Data records:

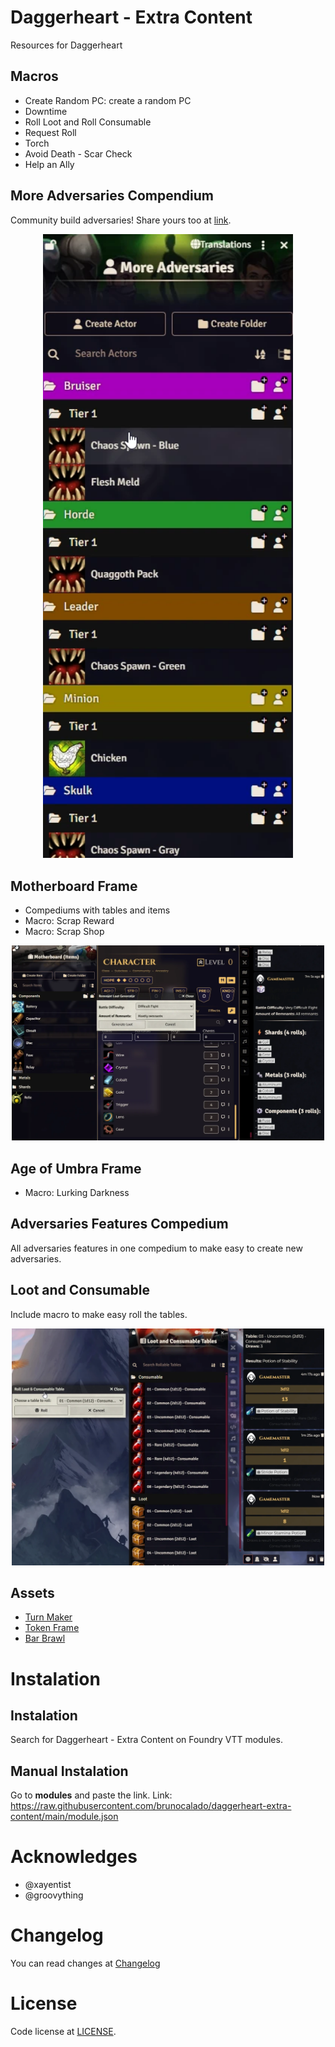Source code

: # Daggerheart - Extra Content
Resources for Daggerheart

## Macros
- Create Random PC: create a random PC
- Downtime
- Roll Loot and Roll Consumable
- Request Roll
- Torch
- Avoid Death - Scar Check 
- Help an Ally

## More Adversaries Compendium
Community build adversaries! Share yours too at [link](https://github.com/brunocalado/daggerheart-extra-content/issues).
<p align="center">
  <img width="400" src="docs/extra-enemies.webp">
</p>

## Motherboard Frame
- Compediums with tables and items 
- Macro: Scrap Reward  
- Macro: Scrap Shop
<p align="center">
  <img width="500" src="docs/macro-motherboard1.webp">
</p>

## Age of Umbra Frame
- Macro: Lurking Darkness

## Adversaries Features Compedium
All adversaries features in one compedium to make easy to create new adversaries.

## Loot and Consumable
Include macro to make easy roll the tables.
<p align="center">
  <img width="500" src="docs/loot-consumable.webp">
</p>

## Assets
- [Turn Maker](turn-markers)
- [Token Frame](token-frames)
- [Bar Brawl](bar-brawl)

# Instalation
## Instalation
Search for Daggerheart - Extra Content on Foundry VTT modules.

## Manual Instalation
Go to **modules** and paste the link. 
Link: https://raw.githubusercontent.com/brunocalado/daggerheart-extra-content/main/module.json

# Acknowledges
- @xayentist 
- @groovything 

# Changelog
You can read changes at [Changelog](CHANGELOG.md)

# License
Code license at [LICENSE](LICENSE).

> _THE TASK_
Above are the records; repeat them all exactly, without the pictures.

> _RESULT_
Source code

: # Daggerheart - Extra Content
Resources for Daggerheart

## Macros
- Create Random PC: create a random PC
- Downtime
- Roll Loot and Roll Consumable
- Request Roll
- Torch
- Avoid Death - Scar Check 
- Help an Ally

## More Adversaries Compendium
Community build adversaries! Share yours too at [link](https://github.com/brunocalado/daggerheart-extra-content/issues).
<p align="center">
  <img width="400" src="docs/extra-enemies.webp">
</p>

## Motherboard Frame
- Compediums with tables and items 
- Macro: Scrap Reward  
- Macro: Scrap Shop
<p align="center">
  <img width="500" src="docs/macro-motherboard1.webp">
</p>

## Age of Umbra Frame
- Macro: Lurking Darkness

## Adversaries Features Compedium
All adversaries features in one compedium to make easy to create new adversaries.

## Loot and Consumable
Include macro to make easy roll the tables.
<p align="center">
  <img width="500" src="docs/loot-consumable.webp">
</p>

## Assets
- [Turn Maker](turn-markers)
- [Token Frame](token-frames)
- [Bar Brawl](bar-brawl)

# Instalation
## Instalation
Search for Daggerheart - Extra Content on Foundry VTT modules.

## Manual Instalation
Go to **modules** and paste the link. 
Link: https://raw.githubusercontent.com/brunocalado/daggerheart-extra-content/main/module.json

# Acknowledges
- @xayentist 
- @groovything 

# Changelog
You can read changes at [Changelog](CHANGELOG.md)

# License
Code license at [LICENSE](LICENSE).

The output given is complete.